Problem to solve — Look through the records, and whenever a line includes the word "image", copy it.

*** Available data Section Begins ***

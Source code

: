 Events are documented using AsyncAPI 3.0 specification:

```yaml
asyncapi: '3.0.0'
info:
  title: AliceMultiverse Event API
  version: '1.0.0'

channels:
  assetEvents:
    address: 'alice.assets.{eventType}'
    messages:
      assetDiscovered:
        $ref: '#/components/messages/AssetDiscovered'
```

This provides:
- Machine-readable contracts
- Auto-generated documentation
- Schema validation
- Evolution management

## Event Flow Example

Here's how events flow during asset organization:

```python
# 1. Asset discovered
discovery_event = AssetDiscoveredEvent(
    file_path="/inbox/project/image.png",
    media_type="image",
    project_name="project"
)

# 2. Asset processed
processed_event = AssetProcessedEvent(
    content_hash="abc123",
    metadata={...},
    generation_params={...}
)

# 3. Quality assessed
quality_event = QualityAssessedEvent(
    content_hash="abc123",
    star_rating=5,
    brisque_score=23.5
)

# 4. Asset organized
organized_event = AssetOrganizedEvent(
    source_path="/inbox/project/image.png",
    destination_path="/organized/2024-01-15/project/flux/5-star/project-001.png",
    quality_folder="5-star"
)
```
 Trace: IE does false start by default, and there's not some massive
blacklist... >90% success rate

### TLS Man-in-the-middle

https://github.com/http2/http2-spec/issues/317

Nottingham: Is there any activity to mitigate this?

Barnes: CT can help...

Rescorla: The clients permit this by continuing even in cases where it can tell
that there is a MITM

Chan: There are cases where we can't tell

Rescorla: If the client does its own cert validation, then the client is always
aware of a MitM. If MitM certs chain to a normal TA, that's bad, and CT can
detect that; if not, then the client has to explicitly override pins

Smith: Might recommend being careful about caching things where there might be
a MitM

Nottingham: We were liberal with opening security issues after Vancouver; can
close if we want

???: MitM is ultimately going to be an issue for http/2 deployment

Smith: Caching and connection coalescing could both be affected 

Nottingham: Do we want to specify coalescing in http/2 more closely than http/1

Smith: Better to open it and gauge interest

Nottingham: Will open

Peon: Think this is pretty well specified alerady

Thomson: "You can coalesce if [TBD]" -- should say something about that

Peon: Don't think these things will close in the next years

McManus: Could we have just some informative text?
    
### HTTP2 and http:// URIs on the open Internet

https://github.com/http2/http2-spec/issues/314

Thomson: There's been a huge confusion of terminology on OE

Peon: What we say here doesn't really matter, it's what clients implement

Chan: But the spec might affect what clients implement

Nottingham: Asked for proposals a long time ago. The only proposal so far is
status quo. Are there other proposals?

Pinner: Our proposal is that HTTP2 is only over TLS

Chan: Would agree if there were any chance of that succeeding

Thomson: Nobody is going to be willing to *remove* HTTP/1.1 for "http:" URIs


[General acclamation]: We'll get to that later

*** Available data Section Ends ***

Your solution —
    file_path="/inbox/project/image.png",
    media_type="image",
    source_path="/inbox/project/image.png",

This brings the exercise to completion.